Records from a data source:
^^^^
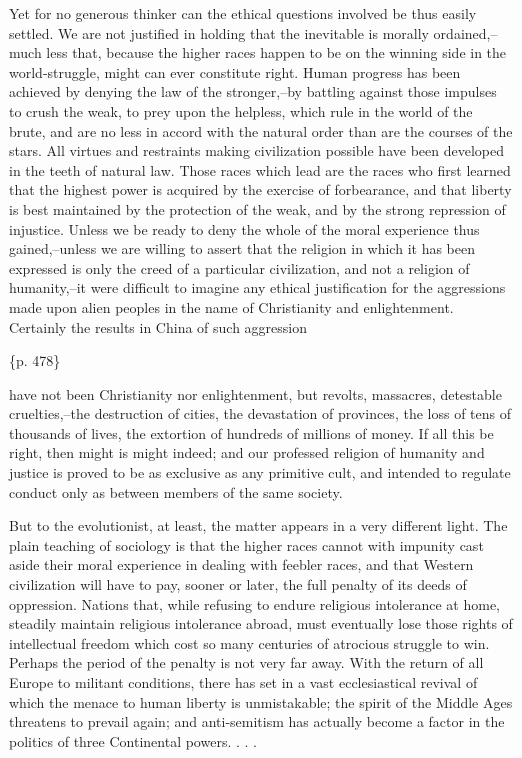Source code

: Yet for no generous thinker can the ethical questions involved be thus easily settled. We are not justified in holding that the inevitable is morally ordained,--much less that, because the higher races happen to be on the winning side in the world-struggle, might can ever constitute right. Human progress has been achieved by denying the law of the stronger,--by battling against those impulses to crush the weak, to prey upon the helpless, which rule in the world of the brute, and are no less in accord with the natural order than are the courses of the stars. All virtues and restraints making civilization possible have been developed in the teeth of natural law. Those races which lead are the races who first learned that the highest power is acquired by the exercise of forbearance, and that liberty is best maintained by the protection of the weak, and by the strong repression of injustice. Unless we be ready to deny the whole of the moral experience thus gained,--unless we are willing to assert that the religion in which it has been expressed is only the creed of a particular civilization, and not a religion of humanity,--it were difficult to imagine any ethical justification for the aggressions made upon alien peoples in the name of Christianity and enlightenment. Certainly the results in China of such aggression

\{p. 478\}

have not been Christianity nor enlightenment, but revolts, massacres, detestable cruelties,--the destruction of cities, the devastation of provinces, the loss of tens of thousands of lives, the extortion of hundreds of millions of money. If all this be right, then might is might indeed; and our professed religion of humanity and justice is proved to be as exclusive as any primitive cult, and intended to regulate conduct only as between members of the same society.

But to the evolutionist, at least, the matter appears in a very different light. The plain teaching of sociology is that the higher races cannot with impunity cast aside their moral experience in dealing with feebler races, and that Western civilization will have to pay, sooner or later, the full penalty of its deeds of oppression. Nations that, while refusing to endure religious intolerance at home, steadily maintain religious intolerance abroad, must eventually lose those rights of intellectual freedom which cost so many centuries of atrocious struggle to win. Perhaps the period of the penalty is not very far away. With the return of all Europe to militant conditions, there has set in a vast ecclesiastical revival of which the menace to human liberty is unmistakable; the spirit of the Middle Ages threatens to prevail again; and anti-semitism has actually become a factor in the politics of three Continental powers. . . .

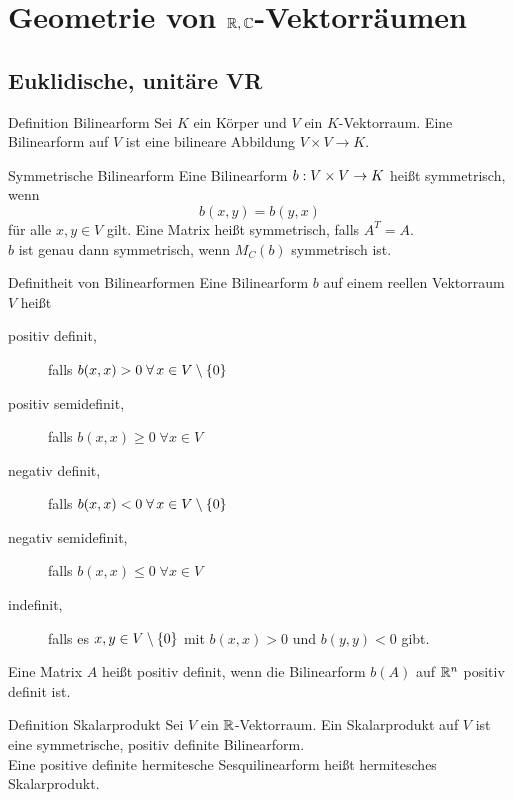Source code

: \documentclass[main.tex]{subfiles}
\begin{document}
\section*{Geometrie von \(\mathbb{R}, \mathbb{C}\)-Vektorräumen}
\subsection*{Euklidische, unitäre VR}

\begin{karte}{Definition Bilinearform}
     Sei \(K\) ein Körper und \(V\) ein \(K\)-Vektorraum. Eine
     Bilinearform auf \(V\) ist eine bilineare Abbildung 
     \(V \times V \rightarrow K\).\\
\end{karte}

\begin{karte}{Symmetrische Bilinearform}
    Eine Bilinearform \(b : V\times V \rightarrow K\) heißt symmetrisch,
    wenn
    \[ b(x,y) = b(y,x) \]
    für alle \(x, y \in V \) gilt. Eine Matrix heißt symmetrisch, 
    falls \(A^T = A\).\\
    \( b \) ist genau dann symmetrisch, wenn \( M_C(b) \) 
    symmetrisch ist.
\end{karte}

\begin{karte}{Definitheit von Bilinearformen}
    Eine Bilinearform \(b\) auf einem reellen Vektorraum \(V\) heißt
    \begin{description}
        \item[positiv definit,] falls \(b(x,x) > 0 \; \forall x \in V \setminus \set{0}\)
        \item[positiv semidefinit,] falls \(b(x,x) \geq 0 \; \forall x \in V\)
        \item[negativ definit,] falls \(b(x,x) < 0 \; \forall x \in V \setminus \set{0}\)
        \item[negativ semidefinit,] falls \(b(x,x) \leq 0 \; \forall x \in V\)
        \item[indefinit,] falls es \(x, y \in V \setminus \{0\}\) mit
        \(b(x,x) > 0\) und \(b(y,y) < 0\) gibt.  
    \end{description}
    Eine Matrix \(A\) heißt positiv definit, wenn
    die Bilinearform \( b(A) \) auf \(\mathbb{R}^n\) 
    positiv definit ist.
\end{karte}

\begin{karte}{Definition Skalarprodukt}
    Sei \(V\) ein \(\mathbb{R}\)-Vektorraum. Ein Skalarprodukt auf \(V\) ist eine
    symmetrische, positiv definite Bilinearform.\\
    Eine positive definite hermitesche Sesquilinearform heißt hermitesches Skalarprodukt.
\end{karte}
\end{document}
^^^^
Which lines of the data contain the word "Matrix"? Copy each one.

    für alle \(x, y \in V \) gilt. Eine Matrix heißt symmetrisch, 
    Eine Matrix \(A\) heißt positiv definit, wenn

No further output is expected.